Inutile spiegare agli adulti che tuo figlio a 3 anni conosce molto bene la differenza tra oggi e domani e il giorno successivo ti chiederà:” mamma come mai non mi porti al parco se ieri me lo avevi promesso?”

E anche li sei tu quella sbagliata, perché dovevi ingannare tuo figlio e non trattarlo come una persona e dirgli sempre la verità, ma i bambini piccoli vanno ingannati, per farsi ascoltare vanno spaventati con l’uomo nero e la strega cattiva perché solo così tuo figlio ti ascolterà.

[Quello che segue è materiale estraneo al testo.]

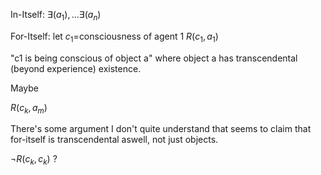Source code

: 

In-Itself:
$\exists (a_1),\dots\exists(a_n)$

For-Itself: let $c_1=$consciousness of agent 1
$R(c_1, a_1)$

"c1 is being conscious of object a" where object a has transcendental (beyond experience) existence.

Maybe

$R(c_k, a_m)$


There's some argument I don't quite understand that seems to claim that for-itself is transcendental aswell, not just objects. 

$\neg R(c_k,c_k)$
?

Io mi sono sempre rifiutata di trattare mio figlio come un piccolo ignorante, l’ho sempre trattato come un mio pari, ovviamente spiegando la situazione in base alla loro età e non gli ho mai mentito, le uniche due bugie che ho raccontato ai miei figli sono l’identità di Babbo Natale, e la morte di un loro prozio, perché erano troppo piccoli per capire il gesto estremo che ha deciso di fare.

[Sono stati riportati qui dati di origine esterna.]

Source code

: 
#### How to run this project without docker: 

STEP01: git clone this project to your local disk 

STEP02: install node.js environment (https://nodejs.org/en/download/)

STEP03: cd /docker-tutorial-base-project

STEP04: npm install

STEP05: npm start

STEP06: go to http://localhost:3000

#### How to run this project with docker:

Per il resto ho sempre spiegato tutto, perché voglio che loro si fidino di me, che sappiano che da me avranno sempre e solo la verità, che se dico no è no e non si discute e devo dire che fino ad oggi questo mio modo di crescerli si è rivelato buono. Sono educati, rispettosi e sanno che se dico no devono stare attenti, perché non scherzo, ma allo stesso tempo, hanno un buon margine di azione. Sperimentare, sbagliare e riderci sopra, perché dagli errori si impara e non bisogna mai prendersi troppo sul serio perché come diceva Edison

chi non sbaglia mai perde un sacco di buone occasioni per imparare

Con gli anni purtroppo mi sono nascosta e ho nascosto i miei figli e la loro diversità perché non riuscivo più a reggere le critiche negative nei miei confronti. Nego l’evidenza e ad alcune persone ho pure negato la disgrafia di Ale, sono stanca di scontrarmi con persone che non capiscono e continuano a giudicare. L’età, la vecchiaia o l’esperienza mi hanno fatto capire che mi posso aprire solo con determinate persone e nascondermi con altre, perché i miei figli hanno tutto il diritto di vivere sereni, di avere una mamma serena che sorrida e che faccia da filtro con chi vuole solo giudicare.

Inutile aggiungere altro direi, Chiara ha espresso perfettamente la condizione delle mamme con i cosiddetti figli speciali, termine che non mi piace. I figli sono tali e basta e dovremmo essere noi genitori a comprenderlo, quando invece siamo sempre i primi a giudicare quelli altrui. Alla prossima!